Source material:
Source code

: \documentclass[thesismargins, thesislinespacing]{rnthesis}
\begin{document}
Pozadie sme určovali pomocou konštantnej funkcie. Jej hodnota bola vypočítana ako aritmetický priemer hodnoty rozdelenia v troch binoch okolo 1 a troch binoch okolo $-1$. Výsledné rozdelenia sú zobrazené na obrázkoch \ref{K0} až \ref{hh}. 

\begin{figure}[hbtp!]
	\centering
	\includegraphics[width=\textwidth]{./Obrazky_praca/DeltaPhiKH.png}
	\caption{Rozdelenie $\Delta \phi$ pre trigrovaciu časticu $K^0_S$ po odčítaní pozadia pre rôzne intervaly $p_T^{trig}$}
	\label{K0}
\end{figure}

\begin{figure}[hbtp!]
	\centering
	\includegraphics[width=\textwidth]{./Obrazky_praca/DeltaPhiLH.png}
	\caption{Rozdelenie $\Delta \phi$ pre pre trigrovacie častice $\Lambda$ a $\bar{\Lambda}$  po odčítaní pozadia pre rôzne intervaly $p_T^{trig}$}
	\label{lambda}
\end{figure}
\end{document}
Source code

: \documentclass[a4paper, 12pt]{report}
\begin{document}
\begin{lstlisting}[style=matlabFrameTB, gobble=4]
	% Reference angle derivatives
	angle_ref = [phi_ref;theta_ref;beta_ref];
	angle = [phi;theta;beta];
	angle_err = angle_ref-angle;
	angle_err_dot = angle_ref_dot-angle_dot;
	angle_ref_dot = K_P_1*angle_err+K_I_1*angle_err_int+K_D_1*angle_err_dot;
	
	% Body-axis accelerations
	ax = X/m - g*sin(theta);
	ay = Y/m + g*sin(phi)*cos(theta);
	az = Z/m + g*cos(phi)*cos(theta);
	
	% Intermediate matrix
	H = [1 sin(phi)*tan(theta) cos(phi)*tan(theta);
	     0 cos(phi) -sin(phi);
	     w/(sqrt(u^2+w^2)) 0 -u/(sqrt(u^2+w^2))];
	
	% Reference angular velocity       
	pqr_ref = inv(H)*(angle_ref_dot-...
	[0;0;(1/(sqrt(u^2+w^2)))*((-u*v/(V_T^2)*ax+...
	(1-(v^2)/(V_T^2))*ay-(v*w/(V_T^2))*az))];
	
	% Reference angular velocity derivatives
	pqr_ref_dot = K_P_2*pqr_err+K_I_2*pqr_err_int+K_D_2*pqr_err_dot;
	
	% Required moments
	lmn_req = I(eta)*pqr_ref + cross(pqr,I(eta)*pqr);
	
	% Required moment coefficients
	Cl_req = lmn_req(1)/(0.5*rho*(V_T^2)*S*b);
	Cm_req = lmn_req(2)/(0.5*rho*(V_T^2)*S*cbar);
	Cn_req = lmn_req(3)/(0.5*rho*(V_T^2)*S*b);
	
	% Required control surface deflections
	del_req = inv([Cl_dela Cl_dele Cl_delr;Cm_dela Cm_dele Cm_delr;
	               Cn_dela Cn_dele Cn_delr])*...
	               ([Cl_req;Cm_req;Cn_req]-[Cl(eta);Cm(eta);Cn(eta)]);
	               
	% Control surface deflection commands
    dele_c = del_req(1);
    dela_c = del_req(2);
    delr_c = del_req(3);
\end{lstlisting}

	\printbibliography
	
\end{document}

Requirement:
If a line in the material above holds "includegraphics", copy it.

Task answer:
	\includegraphics[width=\textwidth]{./Obrazky_praca/DeltaPhiKH.png}
	\includegraphics[width=\textwidth]{./Obrazky_praca/DeltaPhiLH.png}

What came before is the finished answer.